Trying to collapse all aspects of the college experience into a single metric is silly—as is the case for most other products, services, and experiences. If I created a rubric to rank foods based on a weighted average of tastiness, nutritional value, and cost, most people would rightfully ignore the results of my evaluation. Sometimes people want salad. Sometimes they want ice cream.

To be clear, my point isn’t that Forbes’ list is totally useless—just that it’s practically useless. My food rubric would come out giving salads a better score than rotten steak. That’s the correct conclusion, but it’s an obvious one. No one needed my help to figure that out. Ranking systems are only useful if they can help people make good decisions when they’re uncertain about their options.

Where do the weights for each category even come from? Forbes doesn’t explain.

Choices like what weights to use are sometimes called researcher degrees of freedom. The choice of what set of weights to use is important to the final results, but an alternative set of reasonable weights could have been used.

When researchers have lots of degrees of freedom, it’s advisable to be cautious about accepting the results of their analyses. It’s possible for researchers to select a methodology that gives one result while other defensible methodologies could have given different results. (See the paper Many Analysts, One Data Set: Making Transparent How Variations in Analytic Choices Affect Results for an excellent demonstration of this phenomenon.)

Creating scores for each category introduces additional researcher degrees of freedom into Forbes’ analysis. Should 4-year or 6-year graduation rate be used? What data sources should be drawn on? Should debt be assessed based on raw debt sizes or loan default rates? None of these questions have clear-cut answers.

Additional issues show up in the methods used to create category-level scores.

A college ranking method could assess any one of many possible questions. For example:

  • How impressive is the typical student who attends a given school?
  • How valuable will a given school be for the typical student who attends?
  • How valuable will a school be for a given student if she attends?

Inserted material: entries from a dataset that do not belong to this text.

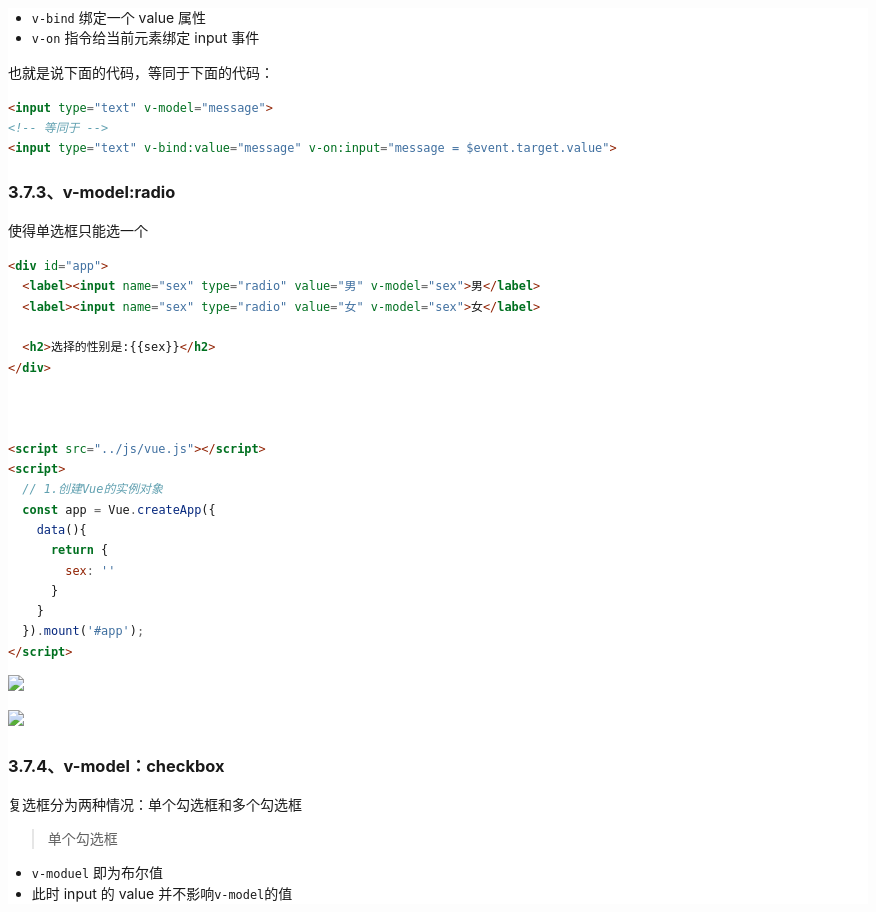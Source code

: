 - `v-bind` 绑定一个 value 属性
- `v-on` 指令给当前元素绑定 input 事件

也就是说下面的代码，等同于下面的代码：

```html
<input type="text" v-model="message">
<!-- 等同于 -->
<input type="text" v-bind:value="message" v-on:input="message = $event.target.value">
```



### 3.7.3、v-model:radio

使得单选框只能选一个

```html
<div id="app">
  <label><input name="sex" type="radio" value="男" v-model="sex">男</label>
  <label><input name="sex" type="radio" value="女" v-model="sex">女</label>

  <h2>选择的性别是:{{sex}}</h2>
</div>



<script src="../js/vue.js"></script>
<script>
  // 1.创建Vue的实例对象
  const app = Vue.createApp({
    data(){
      return {
        sex: ''
      }
    }
  }).mount('#app');
</script>
```

![](Vue3(一).assets/64.png)



![](Vue3(一).assets/65.png)



### 3.7.4、v-model：checkbox

复选框分为两种情况：单个勾选框和多个勾选框

> 单个勾选框

- `v-moduel` 即为布尔值
- 此时 input 的 value 并不影响`v-model`的值
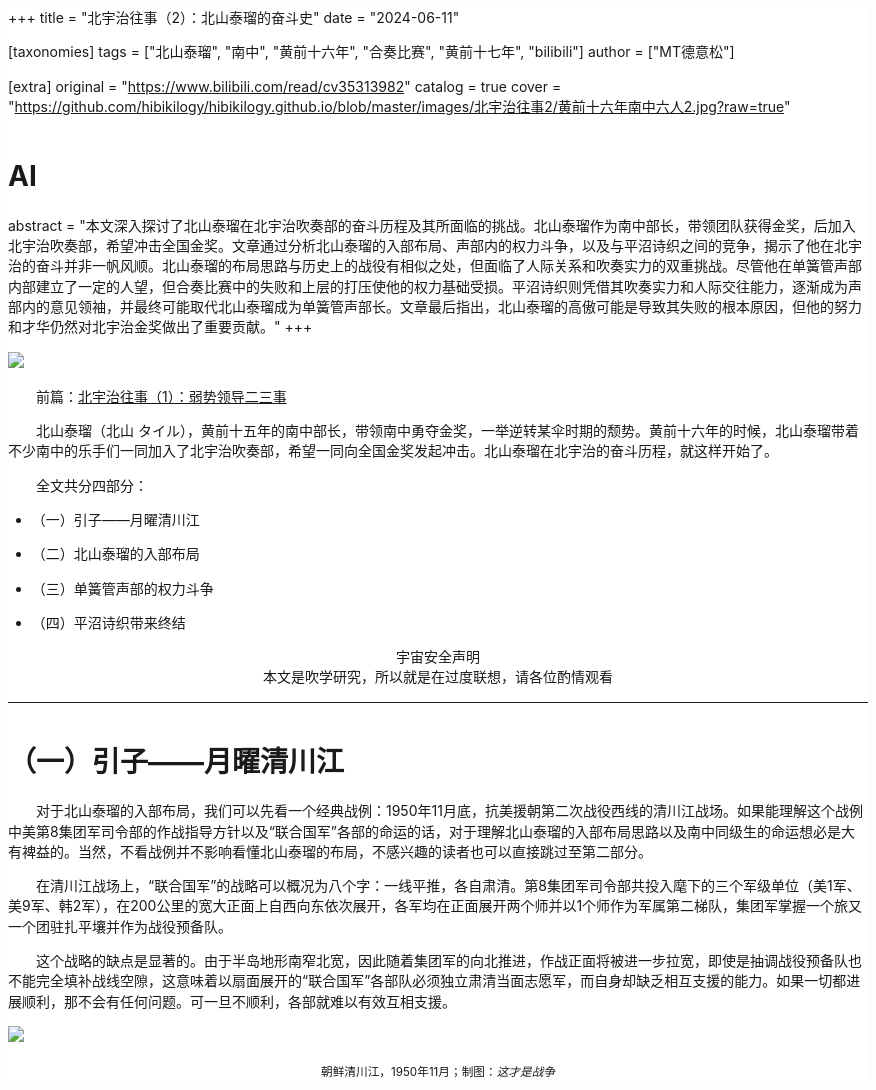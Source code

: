 +++
title = "北宇治往事（2）：北山泰瑠的奋斗史"
date = "2024-06-11"

[taxonomies]
tags = ["北山泰瑠", "南中", "黄前十六年", "合奏比赛", "黄前十七年", "bilibili"]
author = ["MT德意松"]

[extra]
original = "https://www.bilibili.com/read/cv35313982"
catalog = true
cover = "https://github.com/hibikilogy/hibikilogy.github.io/blob/master/images/北宇治往事2/黄前十六年南中六人2.jpg?raw=true"
# AI 
abstract = "本文深入探讨了北山泰瑠在北宇治吹奏部的奋斗历程及其所面临的挑战。北山泰瑠作为南中部长，带领团队获得金奖，后加入北宇治吹奏部，希望冲击全国金奖。文章通过分析北山泰瑠的入部布局、声部内的权力斗争，以及与平沼诗织之间的竞争，揭示了他在北宇治的奋斗并非一帆风顺。北山泰瑠的布局思路与历史上的战役有相似之处，但面临了人际关系和吹奏实力的双重挑战。尽管他在单簧管声部内部建立了一定的人望，但合奏比赛中的失败和上层的打压使他的权力基础受损。平沼诗织则凭借其吹奏实力和人际交往能力，逐渐成为声部内的意见领袖，并最终可能取代北山泰瑠成为单簧管声部长。文章最后指出，北山泰瑠的高傲可能是导致其失败的根本原因，但他的努力和才华仍然对北宇治金奖做出了重要贡献。"
+++


![](/images/北宇治往事2/北山太想进部了.jpg)

&emsp;&emsp;前篇：[北宇治往事（1）：弱势领导二三事](/2024/05/08/%E5%8C%97%E5%AE%87%E6%B2%BB%E5%BE%80%E4%BA%8B1)

&emsp;&emsp;北山泰瑠（北山 タイル），黄前十五年的南中部长，带领南中勇夺金奖，一举逆转某伞时期的颓势。黄前十六年的时候，北山泰瑠带着不少南中的乐手们一同加入了北宇治吹奏部，希望一同向全国金奖发起冲击。北山泰瑠在北宇治的奋斗历程，就这样开始了。

&emsp;&emsp;全文共分四部分：  

* （一）引子——月曜清川江

* （二）北山泰瑠的入部布局

* （三）单簧管声部的权力斗争

* （四）平沼诗织带来终结

<center>宇宙安全声明</center>

<center>本文是吹学研究，所以就是在过度联想，请各位酌情观看</center>

* * *

# （一）引子——月曜清川江

&emsp;&emsp;对于北山泰瑠的入部布局，我们可以先看一个经典战例：1950年11月底，抗美援朝第二次战役西线的清川江战场。如果能理解这个战例中美第8集团军司令部的作战指导方针以及“联合国军”各部的命运的话，对于理解北山泰瑠的入部布局思路以及南中同级生的命运想必是大有裨益的。当然，不看战例并不影响看懂北山泰瑠的布局，不感兴趣的读者也可以直接跳过至第二部分。

&emsp;&emsp;在清川江战场上，“联合国军”的战略可以概况为八个字：一线平推，各自肃清。第8集团军司令部共投入麾下的三个军级单位（美1军、美9军、韩2军），在200公里的宽大正面上自西向东依次展开，各军均在正面展开两个师并以1个师作为军属第二梯队，集团军掌握一个旅又一个团驻扎平壤并作为战役预备队。

&emsp;&emsp;这个战略的缺点是显著的。由于半岛地形南窄北宽，因此随着集团军的向北推进，作战正面将被进一步拉宽，即使是抽调战役预备队也不能完全填补战线空隙，这意味着以扇面展开的“联合国军”各部队必须独立肃清当面志愿军，而自身却缺乏相互支援的能力。如果一切都进展顺利，那不会有任何问题。可一旦不顺利，各部就难以有效互相支援。

![](/images/北宇治往事2/1.jpg)
<center><small>朝鲜清川江，1950年11月；制图：<i>这才是战争</i></small></center>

It’s important which question is being answered. Depending on the question, selection bias may become an issue. Kids who go to Harvard would probably end up as smart high-achievers even if they went to a different school. If you’re trying to figure out how much attending Harvard benefits students, it’s important to account for students’ aptitudes before entering. Initial aptitudes will be less important if you’re only trying to assess how prestigious Harvard is.

Forbes’ methodological choices suggest it doesn’t have a clear sense of what question its rankings are intended to answer.
Confused people

Alumni salaries get 20% of the overall weight.3 This suggests that Forbes is measuring something like the prestige of graduates (rather than the value added from attending a school).4

Forbes also places a lot of weight on the number of impressive awards received by graduates and faculty members.5 This again suggests that Forbes is measuring prestige rather than value added.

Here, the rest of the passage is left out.